* [Problem to solve]:
Below are records; work out how many of their lines contain the word "subsamples" and reply with the number only.

* [Record set]:

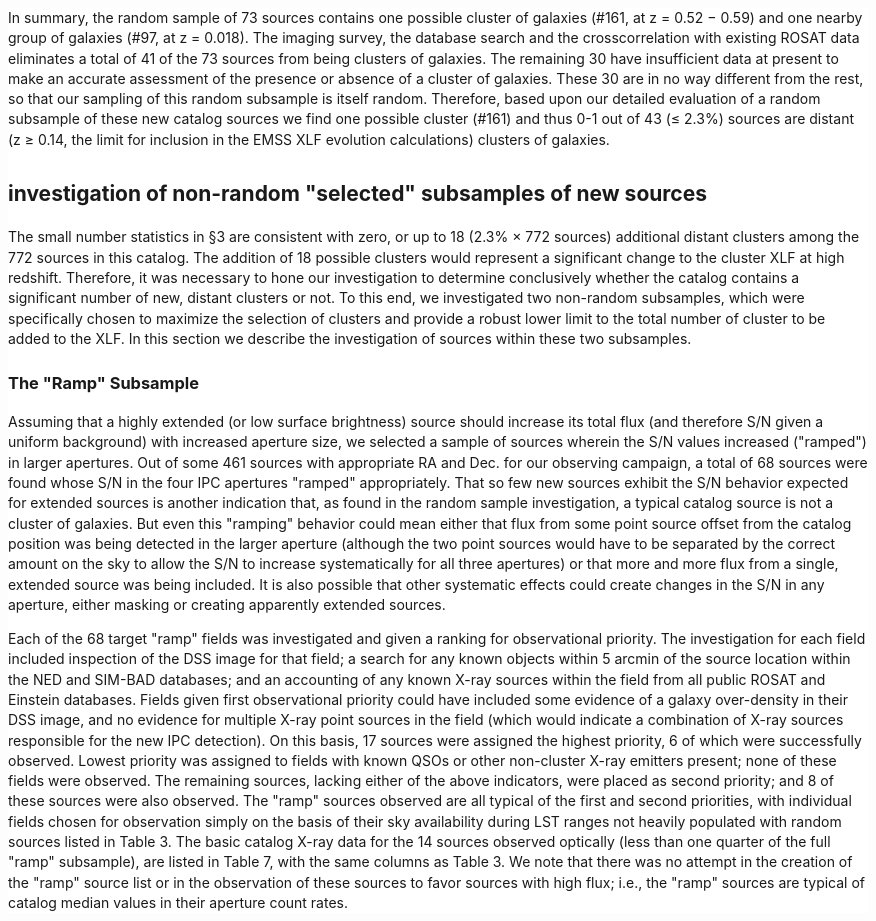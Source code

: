 In summary, the random sample of 73 sources contains one possible cluster of galaxies (#161, at z = 0.52 − 0.59) and one nearby group of galaxies (#97, at z = 0.018). The imaging survey, the database search and the crosscorrelation with existing ROSAT data eliminates a total of 41 of the 73 sources from being clusters of galaxies. The remaining 30 have insufficient data at present to make an accurate assessment of the presence or absence of a cluster of galaxies. These 30 are in no way different from the rest, so that our sampling of this random subsample is itself random. Therefore, based upon our detailed evaluation of a random subsample of these new catalog sources we find one possible cluster (#161) and thus 0-1 out of 43 (≤ 2.3%) sources are distant (z ≥ 0.14, the limit for inclusion in the EMSS XLF evolution calculations) clusters of galaxies.


## investigation of non-random "selected" subsamples of new sources

The small number statistics in §3 are consistent with zero, or up to 18 (2.3% × 772 sources) additional distant clusters among the 772 sources in this catalog. The addition of 18 possible clusters would represent a significant change to the cluster XLF at high redshift. Therefore, it was necessary to hone our investigation to determine conclusively whether the catalog contains a significant number of new, distant clusters or not. To this end, we investigated two non-random subsamples, which were specifically chosen to maximize the selection of clusters and provide a robust lower limit to the total number of cluster to be added to the XLF. In this section we describe the investigation of sources within these two subsamples.


### The "Ramp" Subsample

Assuming that a highly extended (or low surface brightness) source should increase its total flux (and therefore S/N given a uniform background) with increased aperture size, we selected a sample of sources wherein the S/N values increased ("ramped") in larger apertures. Out of some 461 sources with appropriate RA and Dec. for our observing campaign, a total of 68 sources were found whose S/N in the four IPC apertures "ramped" appropriately. That so few new sources exhibit the S/N behavior expected for extended sources is another indication that, as found in the random sample investigation, a typical catalog source is not a cluster of galaxies. But even this "ramping" behavior could mean either that flux from some point source offset from the catalog position was being detected in the larger aperture (although the two point sources would have to be separated by the correct amount on the sky to allow the S/N to increase systematically for all three apertures) or that more and more flux from a single, extended source was being included. It is also possible that other systematic effects could create changes in the S/N in any aperture, either masking or creating apparently extended sources.

Each of the 68 target "ramp" fields was investigated and given a ranking for observational priority. The investigation for each field included inspection of the DSS image for that field; a search for any known objects within 5 arcmin of the source location within the NED and SIM-BAD databases; and an accounting of any known X-ray sources within the field from all public ROSAT and Einstein databases. Fields given first observational priority could have included some evidence of a galaxy over-density in their DSS image, and no evidence for multiple X-ray point sources in the field (which would indicate a combination of X-ray sources responsible for the new IPC detection). On this basis, 17 sources were assigned the highest priority, 6 of which were successfully observed. Lowest priority was assigned to fields with known QSOs or other non-cluster X-ray emitters present; none of these fields were observed. The remaining sources, lacking either of the above indicators, were placed as second priority; and 8 of these sources were also observed. The "ramp" sources observed are all typical of the first and second priorities, with individual fields chosen for observation simply on the basis of their sky availability during LST ranges not heavily populated with random sources listed in Table 3. The basic catalog X-ray data for the 14 sources observed optically (less than one quarter of the full "ramp" subsample), are listed in Table 7, with the same columns as Table 3. We note that there was no attempt in the creation of the "ramp" source list or in the observation of these sources to favor sources with high flux; i.e., the "ramp" sources are typical of catalog median values in their aperture count rates.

* [Written response]:
2